WHAT YOU WILL DO ->
Lines from the one containing "2D Further build" through the final line of the entries below: reproduce them exactly, all of them and only them.

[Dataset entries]
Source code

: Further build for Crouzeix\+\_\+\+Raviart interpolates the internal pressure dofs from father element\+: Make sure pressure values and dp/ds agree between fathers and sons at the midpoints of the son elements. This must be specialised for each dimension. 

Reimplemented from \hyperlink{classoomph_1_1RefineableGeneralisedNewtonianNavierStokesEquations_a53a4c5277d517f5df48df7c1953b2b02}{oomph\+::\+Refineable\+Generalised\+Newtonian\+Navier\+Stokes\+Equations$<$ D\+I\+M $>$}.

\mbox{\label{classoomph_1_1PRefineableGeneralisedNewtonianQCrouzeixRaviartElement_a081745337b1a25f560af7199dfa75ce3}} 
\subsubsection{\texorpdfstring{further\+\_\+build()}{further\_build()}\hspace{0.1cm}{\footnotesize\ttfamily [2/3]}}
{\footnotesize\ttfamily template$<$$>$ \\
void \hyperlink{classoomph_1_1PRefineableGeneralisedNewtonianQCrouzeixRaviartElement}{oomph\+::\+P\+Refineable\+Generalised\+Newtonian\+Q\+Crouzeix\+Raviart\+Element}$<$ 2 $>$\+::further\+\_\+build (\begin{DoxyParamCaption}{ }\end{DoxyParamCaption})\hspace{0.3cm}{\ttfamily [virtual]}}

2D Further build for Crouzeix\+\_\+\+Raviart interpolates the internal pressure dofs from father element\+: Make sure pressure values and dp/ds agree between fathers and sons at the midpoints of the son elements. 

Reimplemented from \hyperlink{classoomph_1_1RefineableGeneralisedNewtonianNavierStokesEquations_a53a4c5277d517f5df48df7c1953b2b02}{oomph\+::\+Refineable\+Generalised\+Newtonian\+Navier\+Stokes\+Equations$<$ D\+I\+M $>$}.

RESPONSE BOX ->
2D Further build for Crouzeix\+\_\+\+Raviart interpolates the internal pressure dofs from father element\+: Make sure pressure values and dp/ds agree between fathers and sons at the midpoints of the son elements. 

Reimplemented from \hyperlink{classoomph_1_1RefineableGeneralisedNewtonianNavierStokesEquations_a53a4c5277d517f5df48df7c1953b2b02}{oomph\+::\+Refineable\+Generalised\+Newtonian\+Navier\+Stokes\+Equations$<$ D\+I\+M $>$}.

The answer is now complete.